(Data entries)
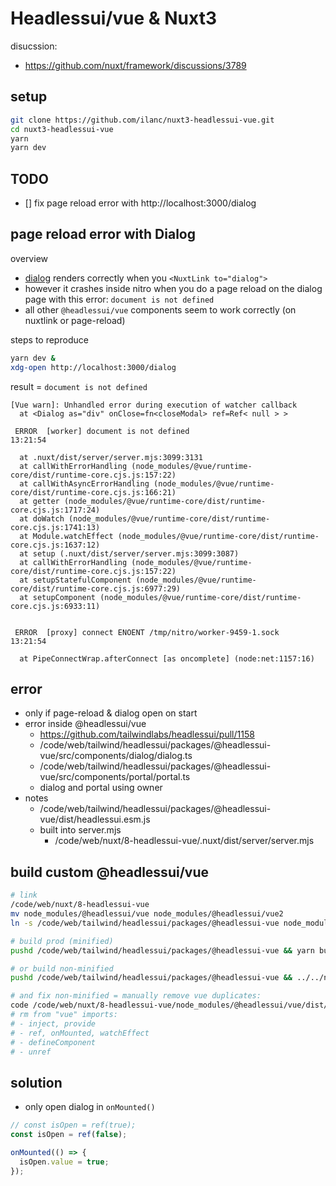 # Headlessui/vue & Nuxt3

disucssion:

- https://github.com/nuxt/framework/discussions/3789

## setup

```sh
git clone https://github.com/ilanc/nuxt3-headlessui-vue.git
cd nuxt3-headlessui-vue
yarn
yarn dev
```

## TODO

- [] fix page reload error with http://localhost:3000/dialog

## page reload error with Dialog

overview

- [dialog](https://headlessui.dev/vue/dialog) renders correctly when you `<NuxtLink to="dialog">`
- however it crashes inside nitro when you do a page reload on the dialog page with this error: `document is not defined`
- all other `@headlessui/vue` components seem to work correctly (on nuxtlink or page-reload)

steps to reproduce

```sh
yarn dev &
xdg-open http://localhost:3000/dialog
```

result = `document is not defined`

```log
[Vue warn]: Unhandled error during execution of watcher callback 
  at <Dialog as="div" onClose=fn<closeModal> ref=Ref< null > >

 ERROR  [worker] document is not defined                                                                                                                                                                                                                                  13:21:54

  at .nuxt/dist/server/server.mjs:3099:3131
  at callWithErrorHandling (node_modules/@vue/runtime-core/dist/runtime-core.cjs.js:157:22)
  at callWithAsyncErrorHandling (node_modules/@vue/runtime-core/dist/runtime-core.cjs.js:166:21)
  at getter (node_modules/@vue/runtime-core/dist/runtime-core.cjs.js:1717:24)
  at doWatch (node_modules/@vue/runtime-core/dist/runtime-core.cjs.js:1741:13)
  at Module.watchEffect (node_modules/@vue/runtime-core/dist/runtime-core.cjs.js:1637:12)
  at setup (.nuxt/dist/server/server.mjs:3099:3087)
  at callWithErrorHandling (node_modules/@vue/runtime-core/dist/runtime-core.cjs.js:157:22)
  at setupStatefulComponent (node_modules/@vue/runtime-core/dist/runtime-core.cjs.js:6977:29)
  at setupComponent (node_modules/@vue/runtime-core/dist/runtime-core.cjs.js:6933:11)


 ERROR  [proxy] connect ENOENT /tmp/nitro/worker-9459-1.sock                                                                                                                                                                                                              13:21:54

  at PipeConnectWrap.afterConnect [as oncomplete] (node:net:1157:16)
```

## error

- only if page-reload & dialog open on start
- error inside @headlessui/vue
  - https://github.com/tailwindlabs/headlessui/pull/1158
  - /code/web/tailwind/headlessui/packages/@headlessui-vue/src/components/dialog/dialog.ts
  - /code/web/tailwind/headlessui/packages/@headlessui-vue/src/components/portal/portal.ts
  - dialog and portal using owner
- notes
  - /code/web/tailwind/headlessui/packages/@headlessui-vue/dist/headlessui.esm.js
  - built into server.mjs
    - /code/web/nuxt/8-headlessui-vue/.nuxt/dist/server/server.mjs

## build custom @headlessui/vue

```sh
# link
/code/web/nuxt/8-headlessui-vue
mv node_modules/@headlessui/vue node_modules/@headlessui/vue2
ln -s /code/web/tailwind/headlessui/packages/@headlessui-vue node_modules/@headlessui/vue

# build prod (minified)
pushd /code/web/tailwind/headlessui/packages/@headlessui-vue && yarn build && popd

# or build non-minified
pushd /code/web/tailwind/headlessui/packages/@headlessui-vue && ../../node_modules/.bin/esbuild ./src/index.ts --format=esm --outfile=./dist/headlessui.esm.js --sourcemap --bundle --platform=browser --target=es2020 --external:vue && popd

# and fix non-minified = manually remove vue duplicates:
code /code/web/nuxt/8-headlessui-vue/node_modules/@headlessui/vue/dist/headlessui.esm.js
# rm from "vue" imports:
# - inject, provide
# - ref, onMounted, watchEffect
# - defineComponent
# - unref
```

## solution

- only open dialog in `onMounted()`

```ts
// const isOpen = ref(true);
const isOpen = ref(false);

onMounted(() => {
  isOpen.value = true;
});
```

WORK ORDER: All the records above must be retyped exactly, except for their pictures.

ANSWER:
 # Headlessui/vue & Nuxt3

disucssion:

- https://github.com/nuxt/framework/discussions/3789

## setup

```sh
git clone https://github.com/ilanc/nuxt3-headlessui-vue.git
cd nuxt3-headlessui-vue
yarn
yarn dev
```

## TODO

- [] fix page reload error with http://localhost:3000/dialog

## page reload error with Dialog

overview

- [dialog](https://headlessui.dev/vue/dialog) renders correctly when you `<NuxtLink to="dialog">`
- however it crashes inside nitro when you do a page reload on the dialog page with this error: `document is not defined`
- all other `@headlessui/vue` components seem to work correctly (on nuxtlink or page-reload)

steps to reproduce

```sh
yarn dev &
xdg-open http://localhost:3000/dialog
```

result = `document is not defined`

```log
[Vue warn]: Unhandled error during execution of watcher callback 
  at <Dialog as="div" onClose=fn<closeModal> ref=Ref< null > >

 ERROR  [worker] document is not defined                                                                                                                                                                                                                                  13:21:54

  at .nuxt/dist/server/server.mjs:3099:3131
  at callWithErrorHandling (node_modules/@vue/runtime-core/dist/runtime-core.cjs.js:157:22)
  at callWithAsyncErrorHandling (node_modules/@vue/runtime-core/dist/runtime-core.cjs.js:166:21)
  at getter (node_modules/@vue/runtime-core/dist/runtime-core.cjs.js:1717:24)
  at doWatch (node_modules/@vue/runtime-core/dist/runtime-core.cjs.js:1741:13)
  at Module.watchEffect (node_modules/@vue/runtime-core/dist/runtime-core.cjs.js:1637:12)
  at setup (.nuxt/dist/server/server.mjs:3099:3087)
  at callWithErrorHandling (node_modules/@vue/runtime-core/dist/runtime-core.cjs.js:157:22)
  at setupStatefulComponent (node_modules/@vue/runtime-core/dist/runtime-core.cjs.js:6977:29)
  at setupComponent (node_modules/@vue/runtime-core/dist/runtime-core.cjs.js:6933:11)


 ERROR  [proxy] connect ENOENT /tmp/nitro/worker-9459-1.sock                                                                                                                                                                                                              13:21:54

  at PipeConnectWrap.afterConnect [as oncomplete] (node:net:1157:16)
```

## error

- only if page-reload & dialog open on start
- error inside @headlessui/vue
  - https://github.com/tailwindlabs/headlessui/pull/1158
  - /code/web/tailwind/headlessui/packages/@headlessui-vue/src/components/dialog/dialog.ts
  - /code/web/tailwind/headlessui/packages/@headlessui-vue/src/components/portal/portal.ts
  - dialog and portal using owner
- notes
  - /code/web/tailwind/headlessui/packages/@headlessui-vue/dist/headlessui.esm.js
  - built into server.mjs
    - /code/web/nuxt/8-headlessui-vue/.nuxt/dist/server/server.mjs

## build custom @headlessui/vue

```sh
# link
/code/web/nuxt/8-headlessui-vue
mv node_modules/@headlessui/vue node_modules/@headlessui/vue2
ln -s /code/web/tailwind/headlessui/packages/@headlessui-vue node_modules/@headlessui/vue

# build prod (minified)
pushd /code/web/tailwind/headlessui/packages/@headlessui-vue && yarn build && popd

# or build non-minified
pushd /code/web/tailwind/headlessui/packages/@headlessui-vue && ../../node_modules/.bin/esbuild ./src/index.ts --format=esm --outfile=./dist/headlessui.esm.js --sourcemap --bundle --platform=browser --target=es2020 --external:vue && popd

# and fix non-minified = manually remove vue duplicates:
code /code/web/nuxt/8-headlessui-vue/node_modules/@headlessui/vue/dist/headlessui.esm.js
# rm from "vue" imports:
# - inject, provide
# - ref, onMounted, watchEffect
# - defineComponent
# - unref
```

## solution

- only open dialog in `onMounted()`

```ts
// const isOpen = ref(true);
const isOpen = ref(false);

onMounted(() => {
  isOpen.value = true;
});
```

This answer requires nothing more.